Et enfin, le gros des troupes consiste en un cheptel de nobliaux qu’il faut gérer au mieux : il faut les marier (car un couple pèse deux fois plus dans l’échiquier politique qu’un vieux barbon célibataire), les faire se reproduire, gérer leur vieillissement : gare à celui qui se retrouvera avec un cheptel amoindrit au dernier tour.

Rien ne vaut une bonne cure de jouvence, mais les médecins qui en sont capables sont rares et certains sont parfois utilisés pour faire au contraire vieillir hâtivement les roitelets.

Vous l’aurez donc compris, l’originalité de ce jeu réside dans le fait que l’équivalent des cubes des jeux de majorité vieillissent, se marient, ont des enfants (qu’ils envoient au couvent si personne n’en veut et si ce sont des filles, bien sûr), bref, ils vivent, quoi !

Ensuite, comme ces gens-là vivent et qu’il faut en permanence trouver de nouvelles majorités, ils vont avoir la bougeotte, n’hésitant pas à déménager (les cartes permettant de le faire sont essentielles), à aller trouver des épouses à l’étranger, à anoblir des chevaliers pour les soutenir, etc...

Une dernière chose : il y a une erreur de règle dans la version anglaise mais, honte sur moi, je ne sais plus laquelle.

Affaire à suivre...

Durée de vie

La seule part de hasard de ce jeu se situe au début: la détermination de l’Empereur pour le premier tour.

Après, tout est visible (sauf les points de victoire récoltés mais il suffit de savoir compter et d’avoir de la mémoire): on ne cache rien à personne, sauf ses intentions!

Un bon point de comparaison à ce niveau serait "Caylus", par exemple (mis à part l’absence de piste de scores).

Le renouvèlement des parties tiendra donc uniquement de la façon de jouer des gens mais il est fort vraisemblable que l’écueil du jeu stéréotypé soit facilement évité, tant les possibilités de ce jeu sont importantes.

En outre, rien n’est jamais acquis à ce jeu : un bon départ ne donne pas la victoire, et inversement.

Enfin, la phase des élections peut donner lieu à d’épiques tractations, surtout à 4 car à moins, cette phase devient beaucoup plus mécanique (à deux elle l’est complètement).

A ce propos, et c’est la marque des grands jeux, selon le nombre de joueurs, la façon de jouer ne sera pas la même, les problématiques et les défis seront différents.

Alors si vous vous lassez du jeu à quatre, il vous suffit par exemple de vous débarrasser d’un de vos joueurs !

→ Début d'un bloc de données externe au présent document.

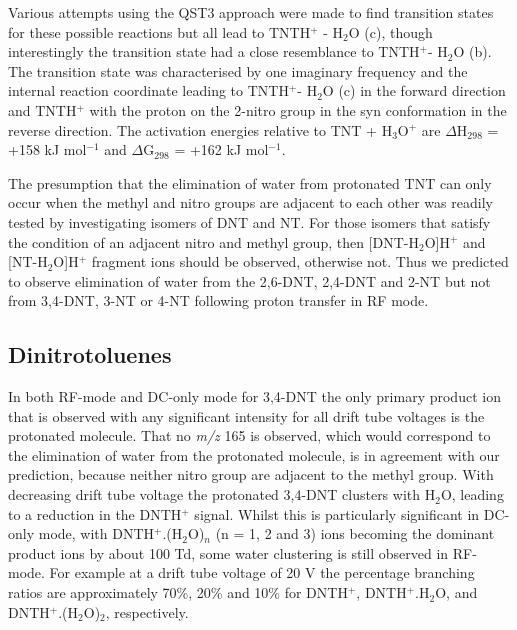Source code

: Various attempts using the QST3 approach were made to find transition states for these possible reactions but all lead to TNTH$^+$ - H$_2$O (c), though interestingly the transition state had a close resemblance to TNTH$^+$- H$_2$O (b). The transition state was characterised by one imaginary frequency and the internal reaction coordinate leading to TNTH$^+$- H$_2$O (c) in the forward direction and TNTH$^+$ with the proton on the 2-nitro group in the syn conformation in the reverse direction. The activation energies relative to TNT + H$_3$O$^+$ are $\Delta$H$_{298}$ = +158 kJ mol$^{-1}$ and $\Delta$G$_{298}$ = +162 kJ mol$^{-1}$. 

The presumption that the elimination of water from protonated TNT can only occur when the methyl and nitro groups are adjacent to each other was readily tested by investigating isomers of DNT and NT. For those isomers that satisfy the condition of an adjacent nitro and methyl group, then [DNT-H$_2$O]H$^+$ and [NT-H$_2$O]H$^+$ fragment ions should be observed, otherwise not. Thus we predicted to observe elimination of water from the 2,6-DNT, 2,4-DNT and 2-NT but not from 3,4-DNT, 3-NT or 4-NT following proton transfer in RF mode.







\subsection{Dinitrotoluenes}
In both RF-mode and DC-only mode for 3,4-DNT the only primary product ion that is observed with any significant intensity for all drift tube voltages is the protonated molecule. That no \textit{m/z} 165 is observed, which would correspond to the elimination of water from the protonated molecule, is in agreement with our prediction, because neither nitro group are adjacent to the methyl group. With decreasing drift tube voltage the protonated 3,4-DNT clusters with H$_2$O, leading to a reduction in the DNTH$^+$ signal. Whilst this is particularly
significant in DC-only mode, with DNTH$^+$.(H$_2$O)$_n$ (n = 1, 2 and 3) ions becoming the dominant product ions by about 100 Td, some water clustering is still observed in RF-mode. For example at a drift tube voltage of 20 V the percentage branching ratios are approximately 70\%, 20\% and 10\% for DNTH$^+$, DNTH$^+$.H$_2$O, and DNTH$^+$.(H$_2$O)$_2$, respectively. 

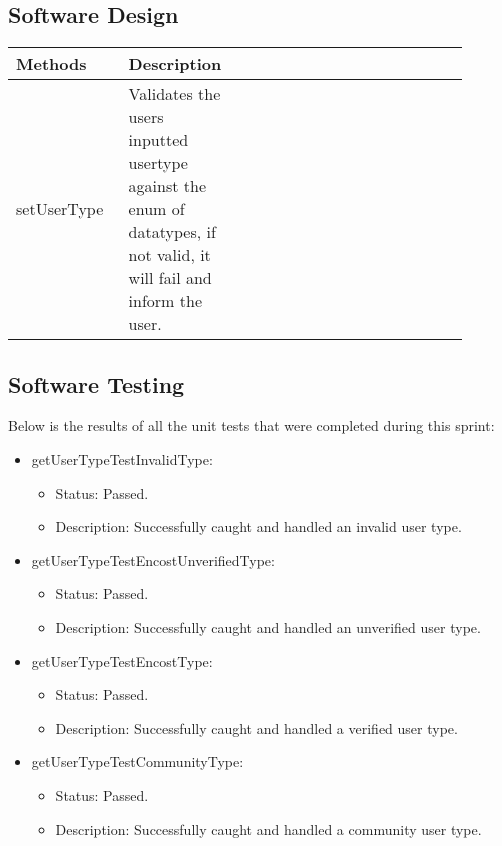 \documentclass{scrreprt}
\begin{document}
% 
\subsection{Software Design}

\begin{table}[h!]
\begin{tabular}{|p{0.25\linewidth}
                |p{0.1\linewidth}
                |p{0.45\linewidth}
                |p{0.1\linewidth}|}
    \hline
    Methods & Description \\
    \hline
    setUserType       &   Validates the users inputted usertype against the enum of datatypes, if not valid, it will fail and inform the user. \\
    \hline
\end{tabular}
\end{table}

% 
\subsection{Software Testing}

Below is the results of all the unit tests that were completed during this sprint:

\begin{itemize}
    \item getUserTypeTestInvalidType:
    \begin{itemize}
        \item Status: Passed.
        \item Description: Successfully caught and handled an invalid user type.
    \end{itemize}
    \item getUserTypeTestEncostUnverifiedType:
    \begin{itemize}
        \item Status: Passed.
        \item Description: Successfully caught and handled an unverified user type.
    \end{itemize}
    \item getUserTypeTestEncostType:
    \begin{itemize}
        \item Status: Passed.
        \item Description: Successfully caught and handled a verified user type.
    \end{itemize}
    \item getUserTypeTestCommunityType:
    \begin{itemize}
        \item Status: Passed.
        \item Description: Successfully caught and handled a community user type.
    \end{itemize}
\end{itemize}
\end{document}
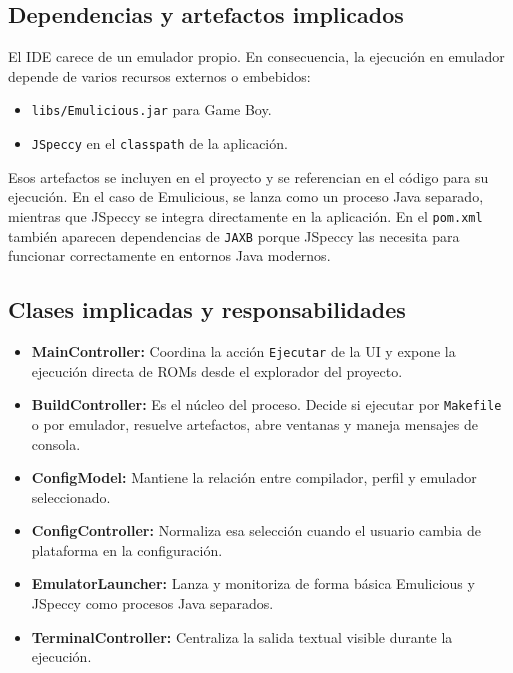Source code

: \documentclass[../../main.tex]{subfiles}
\begin{document}
\subsection{Dependencias y artefactos implicados}

El IDE carece de un emulador propio. En consecuencia, la ejecución en emulador depende de varios recursos externos o embebidos:

\begin{itemize}
    \item \lstinline|libs/Emulicious.jar| para Game Boy.
    \item \lstinline|JSpeccy| en el \lstinline|classpath| de la aplicación.
\end{itemize}

Esos artefactos se incluyen en el proyecto y se referencian en el código para su ejecución. En el caso de Emulicious, se lanza como un proceso Java separado, mientras que JSpeccy se integra directamente en la aplicación. En el \lstinline|pom.xml| también aparecen dependencias de \lstinline|JAXB| porque JSpeccy las necesita para funcionar correctamente en entornos Java modernos.

\clearpage

\subsection{Clases implicadas y responsabilidades}

\begin{itemize}
    \item \textbf{MainController:} Coordina la acción \lstinline|Ejecutar| de la UI y expone la ejecución directa de ROMs desde el explorador del proyecto.
    \item \textbf{BuildController:} Es el núcleo del proceso. Decide si ejecutar por \lstinline|Makefile| o por emulador, resuelve artefactos, abre ventanas y maneja mensajes de consola.
    \item \textbf{ConfigModel:} Mantiene la relación entre compilador, perfil y emulador seleccionado.
    \item \textbf{ConfigController:} Normaliza esa selección cuando el usuario cambia de plataforma en la configuración.
    \item \textbf{EmulatorLauncher:} Lanza y monitoriza de forma básica Emulicious y JSpeccy como procesos Java separados.
    \item \textbf{TerminalController:} Centraliza la salida textual visible durante la ejecución.
\end{itemize}
\end{document}
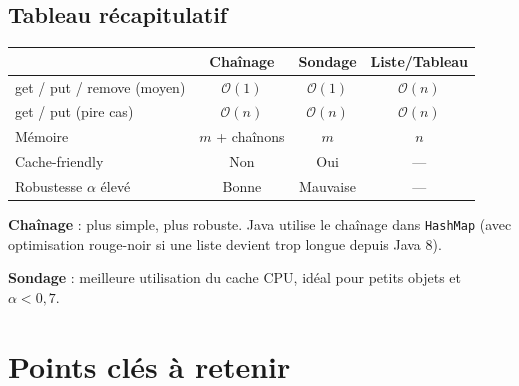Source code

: \documentclass[11pt,a4paper]{article}
\newcommand{\bigO}{\mathcal{O}}
\begin{document}
\subsection{Tableau récapitulatif}

\begin{center}
\renewcommand{\arraystretch}{1.4}
\begin{tabular}{@{}lccc@{}}
\toprule
 & \textbf{Chaînage} & \textbf{Sondage} & \textbf{Liste/Tableau} \\
\midrule
get / put / remove (moyen) & $\bigO(1)$ & $\bigO(1)$ & $\bigO(n)$ \\
get / put (pire cas)        & $\bigO(n)$ & $\bigO(n)$ & $\bigO(n)$ \\
Mémoire                      & $m$ + chaînons & $m$ & $n$ \\
Cache-friendly               & Non & Oui & --- \\
Robustesse $\alpha$ élevé    & Bonne & Mauvaise & --- \\
\bottomrule
\end{tabular}
\end{center}

\begin{retenirbox}[En pratique]
\textbf{Chaînage} : plus simple, plus robuste. Java utilise le chaînage dans \texttt{HashMap} (avec optimisation rouge-noir si une liste devient trop longue depuis Java 8).

\medskip
\textbf{Sondage} : meilleure utilisation du cache CPU, idéal pour petits objets et $\alpha < 0{,}7$.
\end{retenirbox}


\section{Points clés à retenir}
\end{document}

Un accident est si vite arrivé...

Je plaisante, les joueurs sont précieux, il est bon de les conserver.

Le conseil de Jedisjeux

Pour profiter pleinement de la phase d’élection, qui est assez essentielle au jeu, on ne peut que conseiller de jouer à 4.

En outre, c’est là que toutes les provinces seront en jeu, et comme elles ont toutes leur petite caractéristique attachante (Ah, la douceur de vivre à Mayence ! Oh, le bon air frais de Trêves !), et bien ma foi, autant jouer avec toutes.

Sinon ce jeu est vivement à recommander aux allergiques de tout poil et de tout crin au hasard : il n’y en a pas l’ombre d’une goutte; alors s’ils perdent, ils ne pourront pas râler.

Mais bien sûr, la possibilité de faire des alliances, de trahir des promesses (électorales notamment), en fait également un bon candidat pour les amateurs de jeux où ça parlemente, où ça négocie sec.

Les gens qui aiment tout cela en même temps seront bien évidemment comblés.